**Supplied information**

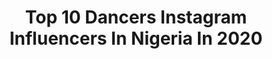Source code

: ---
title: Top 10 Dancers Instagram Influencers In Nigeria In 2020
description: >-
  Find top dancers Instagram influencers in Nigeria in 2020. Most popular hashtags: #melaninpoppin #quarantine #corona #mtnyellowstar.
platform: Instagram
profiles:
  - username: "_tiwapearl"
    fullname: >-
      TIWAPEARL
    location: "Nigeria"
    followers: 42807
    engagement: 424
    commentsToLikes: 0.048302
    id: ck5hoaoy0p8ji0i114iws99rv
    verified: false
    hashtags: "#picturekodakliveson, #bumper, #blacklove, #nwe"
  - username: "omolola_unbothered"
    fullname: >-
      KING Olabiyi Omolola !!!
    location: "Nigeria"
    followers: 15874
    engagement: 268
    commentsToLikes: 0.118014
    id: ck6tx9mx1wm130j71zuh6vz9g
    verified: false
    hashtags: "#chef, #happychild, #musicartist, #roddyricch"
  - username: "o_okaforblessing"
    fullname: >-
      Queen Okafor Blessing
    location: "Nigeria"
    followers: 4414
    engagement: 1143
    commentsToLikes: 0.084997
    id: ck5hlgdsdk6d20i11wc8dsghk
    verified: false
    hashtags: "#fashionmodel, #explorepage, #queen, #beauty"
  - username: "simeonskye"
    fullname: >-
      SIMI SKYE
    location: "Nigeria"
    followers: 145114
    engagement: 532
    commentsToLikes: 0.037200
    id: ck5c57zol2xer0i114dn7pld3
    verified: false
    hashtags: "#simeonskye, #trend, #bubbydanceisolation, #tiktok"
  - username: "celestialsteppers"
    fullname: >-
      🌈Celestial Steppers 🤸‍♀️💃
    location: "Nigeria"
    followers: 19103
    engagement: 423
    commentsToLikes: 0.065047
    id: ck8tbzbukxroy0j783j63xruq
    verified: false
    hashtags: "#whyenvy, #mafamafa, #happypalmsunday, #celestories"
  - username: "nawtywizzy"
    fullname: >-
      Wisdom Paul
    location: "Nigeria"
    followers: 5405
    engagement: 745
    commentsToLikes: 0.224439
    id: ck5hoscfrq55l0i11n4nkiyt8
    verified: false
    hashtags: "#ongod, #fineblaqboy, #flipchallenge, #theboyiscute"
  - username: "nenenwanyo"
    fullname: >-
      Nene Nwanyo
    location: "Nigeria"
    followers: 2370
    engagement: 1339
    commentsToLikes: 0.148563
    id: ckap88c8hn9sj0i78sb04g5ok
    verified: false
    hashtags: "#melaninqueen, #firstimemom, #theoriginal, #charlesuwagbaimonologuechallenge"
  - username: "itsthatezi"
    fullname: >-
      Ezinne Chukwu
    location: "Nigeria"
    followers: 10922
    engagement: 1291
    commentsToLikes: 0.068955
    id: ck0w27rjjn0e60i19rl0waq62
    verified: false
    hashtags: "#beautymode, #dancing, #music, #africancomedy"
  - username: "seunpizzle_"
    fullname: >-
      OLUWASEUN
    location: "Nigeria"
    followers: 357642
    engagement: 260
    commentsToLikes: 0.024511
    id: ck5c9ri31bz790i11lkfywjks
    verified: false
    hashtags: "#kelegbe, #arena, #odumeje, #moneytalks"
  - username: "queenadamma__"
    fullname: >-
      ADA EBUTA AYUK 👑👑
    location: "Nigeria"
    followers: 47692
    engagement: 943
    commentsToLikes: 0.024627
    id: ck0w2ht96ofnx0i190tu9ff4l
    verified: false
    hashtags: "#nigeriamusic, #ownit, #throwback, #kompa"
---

--

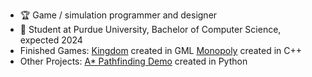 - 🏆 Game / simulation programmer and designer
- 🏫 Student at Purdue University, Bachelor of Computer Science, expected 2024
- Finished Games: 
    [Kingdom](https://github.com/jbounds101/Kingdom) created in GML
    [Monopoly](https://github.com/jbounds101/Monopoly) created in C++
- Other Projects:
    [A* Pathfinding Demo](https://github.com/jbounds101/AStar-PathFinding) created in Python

* * *

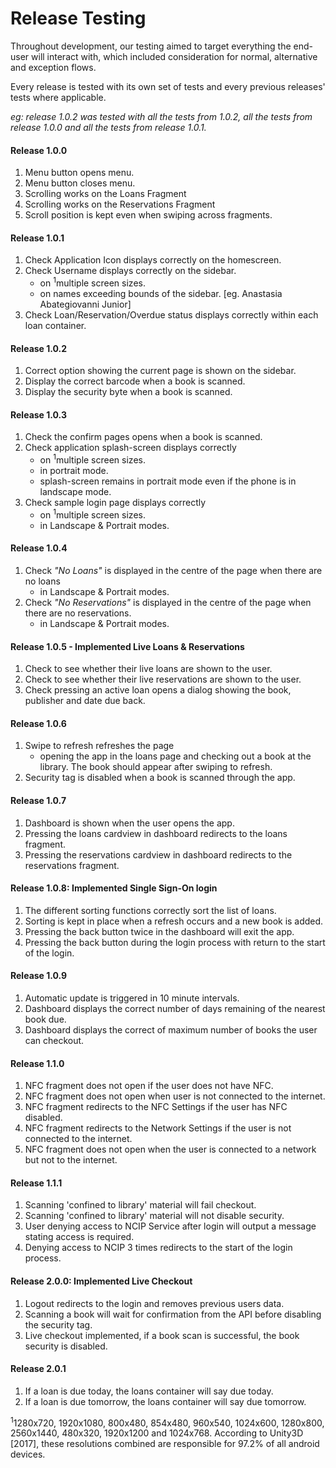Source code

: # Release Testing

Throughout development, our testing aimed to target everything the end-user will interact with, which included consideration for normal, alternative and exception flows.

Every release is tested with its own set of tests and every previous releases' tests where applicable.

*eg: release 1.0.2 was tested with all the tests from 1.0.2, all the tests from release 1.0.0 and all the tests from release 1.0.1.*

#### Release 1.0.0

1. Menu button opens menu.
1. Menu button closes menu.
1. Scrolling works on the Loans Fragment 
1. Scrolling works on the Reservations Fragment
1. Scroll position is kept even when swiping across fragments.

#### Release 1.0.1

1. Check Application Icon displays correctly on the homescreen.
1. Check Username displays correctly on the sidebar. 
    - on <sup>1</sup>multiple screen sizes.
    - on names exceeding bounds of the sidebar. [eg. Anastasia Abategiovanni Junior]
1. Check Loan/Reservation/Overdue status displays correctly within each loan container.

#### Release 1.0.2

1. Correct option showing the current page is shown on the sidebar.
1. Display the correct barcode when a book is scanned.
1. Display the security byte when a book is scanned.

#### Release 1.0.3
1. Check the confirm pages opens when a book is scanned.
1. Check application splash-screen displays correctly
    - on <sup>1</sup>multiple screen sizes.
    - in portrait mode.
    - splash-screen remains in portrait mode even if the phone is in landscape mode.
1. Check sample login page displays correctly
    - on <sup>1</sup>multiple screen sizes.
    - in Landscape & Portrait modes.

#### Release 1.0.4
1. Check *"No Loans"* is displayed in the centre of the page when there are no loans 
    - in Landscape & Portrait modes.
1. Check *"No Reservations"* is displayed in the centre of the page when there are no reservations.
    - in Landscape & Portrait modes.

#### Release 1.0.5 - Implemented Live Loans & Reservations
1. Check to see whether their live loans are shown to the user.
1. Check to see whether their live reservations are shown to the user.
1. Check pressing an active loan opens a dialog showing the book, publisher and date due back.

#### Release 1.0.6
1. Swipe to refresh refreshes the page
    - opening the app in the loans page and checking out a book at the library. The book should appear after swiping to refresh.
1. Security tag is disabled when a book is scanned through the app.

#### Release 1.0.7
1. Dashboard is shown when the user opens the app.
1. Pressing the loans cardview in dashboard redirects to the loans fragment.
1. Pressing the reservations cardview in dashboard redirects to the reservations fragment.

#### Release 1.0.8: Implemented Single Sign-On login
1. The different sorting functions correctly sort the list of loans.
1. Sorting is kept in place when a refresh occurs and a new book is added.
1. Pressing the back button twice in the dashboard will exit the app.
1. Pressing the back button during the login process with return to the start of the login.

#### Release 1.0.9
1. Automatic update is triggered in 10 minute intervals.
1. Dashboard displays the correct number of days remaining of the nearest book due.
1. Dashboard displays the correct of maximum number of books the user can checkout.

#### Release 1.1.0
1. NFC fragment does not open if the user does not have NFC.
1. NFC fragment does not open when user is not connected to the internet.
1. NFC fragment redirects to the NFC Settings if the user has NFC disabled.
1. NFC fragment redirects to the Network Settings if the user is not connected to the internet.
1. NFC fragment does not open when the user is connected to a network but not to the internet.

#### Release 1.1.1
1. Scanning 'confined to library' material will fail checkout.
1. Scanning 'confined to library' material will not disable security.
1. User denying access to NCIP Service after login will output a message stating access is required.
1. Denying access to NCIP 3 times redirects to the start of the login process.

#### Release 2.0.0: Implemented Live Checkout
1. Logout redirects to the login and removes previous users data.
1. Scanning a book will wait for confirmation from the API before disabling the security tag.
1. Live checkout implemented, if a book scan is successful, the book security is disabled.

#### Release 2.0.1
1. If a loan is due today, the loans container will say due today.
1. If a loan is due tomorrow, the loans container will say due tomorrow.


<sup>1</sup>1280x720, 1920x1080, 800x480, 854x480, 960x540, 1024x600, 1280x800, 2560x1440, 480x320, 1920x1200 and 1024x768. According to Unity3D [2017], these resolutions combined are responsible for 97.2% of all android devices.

**What is expected**
Working from the material above, retype exactly the lines from the one with "#### Release 1.0.5" through the one with "1. NFC fragment does not open when user", both included, and only those lines.

**Solution to this exercise**
#### Release 1.0.5 - Implemented Live Loans & Reservations
1. Check to see whether their live loans are shown to the user.
1. Check to see whether their live reservations are shown to the user.
1. Check pressing an active loan opens a dialog showing the book, publisher and date due back.

#### Release 1.0.6
1. Swipe to refresh refreshes the page
    - opening the app in the loans page and checking out a book at the library. The book should appear after swiping to refresh.
1. Security tag is disabled when a book is scanned through the app.

#### Release 1.0.7
1. Dashboard is shown when the user opens the app.
1. Pressing the loans cardview in dashboard redirects to the loans fragment.
1. Pressing the reservations cardview in dashboard redirects to the reservations fragment.

#### Release 1.0.8: Implemented Single Sign-On login
1. The different sorting functions correctly sort the list of loans.
1. Sorting is kept in place when a refresh occurs and a new book is added.
1. Pressing the back button twice in the dashboard will exit the app.
1. Pressing the back button during the login process with return to the start of the login.

#### Release 1.0.9
1. Automatic update is triggered in 10 minute intervals.
1. Dashboard displays the correct number of days remaining of the nearest book due.
1. Dashboard displays the correct of maximum number of books the user can checkout.

#### Release 1.1.0
1. NFC fragment does not open if the user does not have NFC.
1. NFC fragment does not open when user is not connected to the internet.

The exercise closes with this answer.